§ WORK TASK
Where does "många" appear in the data? Return each line that holds it.

─── INFORMATION PROVIDED ───

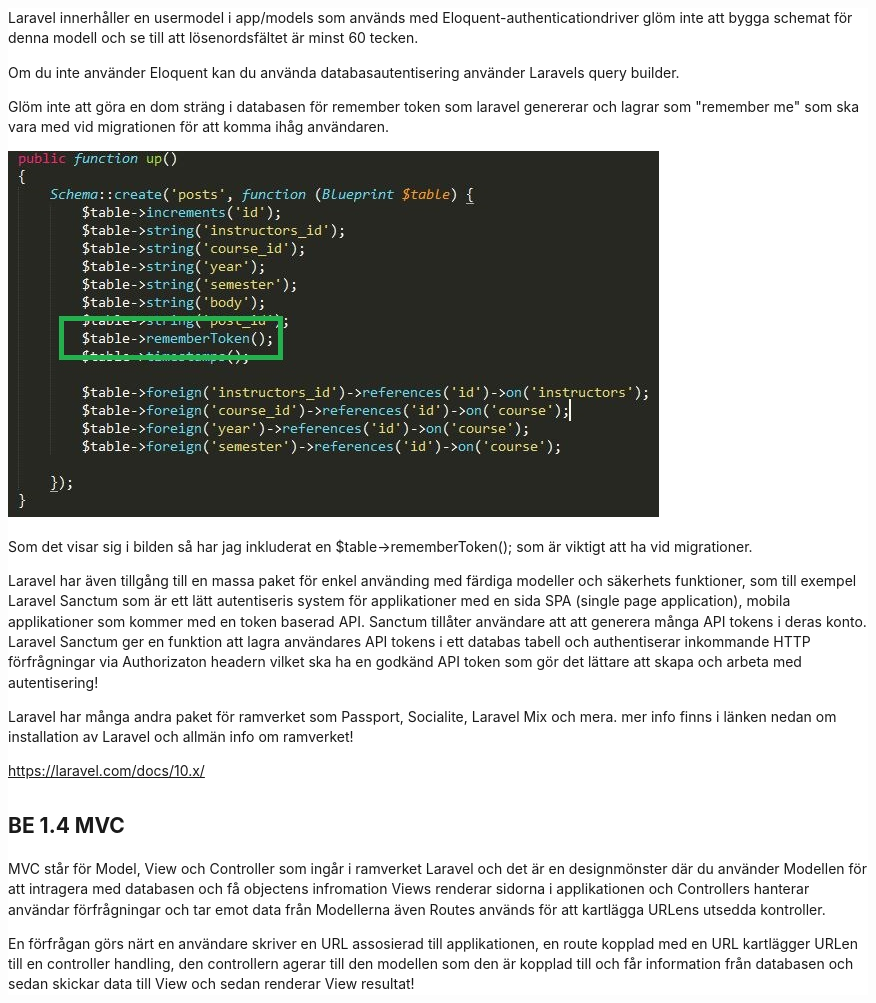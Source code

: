 Laravel innerhåller en usermodel i app/models som används med Eloquent-authenticationdriver glöm inte att bygga schemat för denna modell och se till att lösenordsfältet är minst 60 tecken.

Om du inte använder Eloquent kan du använda databasautentisering använder Laravels query builder.

Glöm inte att göra en dom sträng i databasen för remember token som laravel genererar och lagrar som "remember me"
 som ska vara med vid migrationen för att komma ihåg användaren.

<img src="./img/PHP.Sec.jpg">

Som det visar sig i bilden så har jag inkluderat en $table->rememberToken(); som är viktigt att ha vid migrationer.

Laravel har även tillgång till en massa paket för enkel använding med färdiga modeller och säkerhets funktioner, som till exempel Laravel Sanctum som är ett lätt autentiseris system för applikationer med en sida SPA (single page application), mobila applikationer som kommer med en token baserad API. Sanctum tillåter användare att att generera många API tokens i deras konto. Laravel Sanctum ger en funktion att lagra användares API tokens i ett databas tabell och authentiserar inkommande HTTP förfrågningar via Authorizaton headern vilket ska ha en godkänd API token som gör det lättare att skapa och arbeta med autentisering!

Laravel har många andra paket för ramverket som Passport, Socialite, Laravel Mix och mera. mer info finns i länken nedan om installation av Laravel och allmän info om ramverket!

https://laravel.com/docs/10.x/

## BE 1.4 MVC

MVC står för Model, View och Controller som ingår i ramverket Laravel och det är en designmönster där du använder Modellen för att intragera med databasen och få objectens infromation
Views renderar sidorna i applikationen och Controllers hanterar användar förfrågningar och tar emot data från Modellerna även Routes används för att kartlägga URLens utsedda kontroller.

En förfrågan görs närt en användare skriver en URL assosierad till applikationen, en route kopplad med en URL kartlägger URLen till en controller handling, den controllern agerar till den modellen som den är kopplad till och får information från databasen och sedan skickar data till View och sedan renderar View resultat!
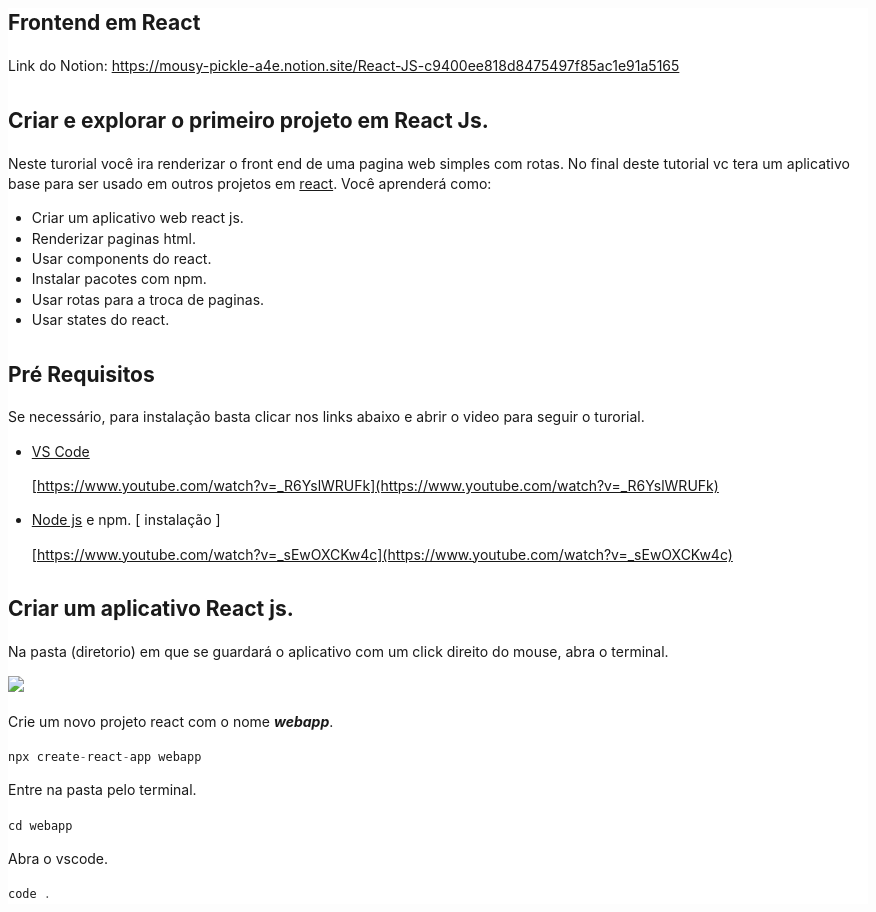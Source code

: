 ## Frontend em React

Link do Notion:
https://mousy-pickle-a4e.notion.site/React-JS-c9400ee818d8475497f85ac1e91a5165

## Criar e explorar o primeiro projeto em React Js.

Neste turorial você ira renderizar o front end de uma pagina web simples com rotas. No final deste tutorial vc tera um aplicativo base para ser usado em outros projetos em [react](https://pt-br.reactjs.org/). Você aprenderá como:

- Criar um aplicativo web react js.
- Renderizar paginas html.
- Usar components do react.
- Instalar pacotes com npm.
- Usar rotas para a troca de paginas.
- Usar states do react.

## Pré Requisitos

Se necessário, para instalação basta clicar nos links abaixo e abrir o video para seguir o turorial.

- [VS Code](https://code.visualstudio.com/download)
    
    [https://www.youtube.com/watch?v=_R6YslWRUFk](https://www.youtube.com/watch?v=_R6YslWRUFk)
    
- [Node js](https://nodejs.org/en/) e npm. [ instalação ]
    
    [https://www.youtube.com/watch?v=_sEwOXCKw4c](https://www.youtube.com/watch?v=_sEwOXCKw4c)
    

## Criar um aplicativo React js.

Na pasta (diretorio) em que se guardará o aplicativo com um click direito do mouse, abra o terminal.


<img src="https://s3-us-west-2.amazonaws.com/secure.notion-static.com/202771d8-92d7-4855-9dac-4cc47ae009d7/Untitled.png" />

Crie um novo projeto react com o nome ***webapp***.

```jsx
npx create-react-app webapp
```

Entre na pasta pelo terminal.

```jsx
cd webapp
```

Abra o vscode.

```jsx
code .
```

───

§ RESPONSE TO THE TASK
Laravel har även tillgång till en massa paket för enkel använding med färdiga modeller och säkerhets funktioner, som till exempel Laravel Sanctum som är ett lätt autentiseris system för applikationer med en sida SPA (single page application), mobila applikationer som kommer med en token baserad API. Sanctum tillåter användare att att generera många API tokens i deras konto. Laravel Sanctum ger en funktion att lagra användares API tokens i ett databas tabell och authentiserar inkommande HTTP förfrågningar via Authorizaton headern vilket ska ha en godkänd API token som gör det lättare att skapa och arbeta med autentisering!
Laravel har många andra paket för ramverket som Passport, Socialite, Laravel Mix och mera. mer info finns i länken nedan om installation av Laravel och allmän info om ramverket!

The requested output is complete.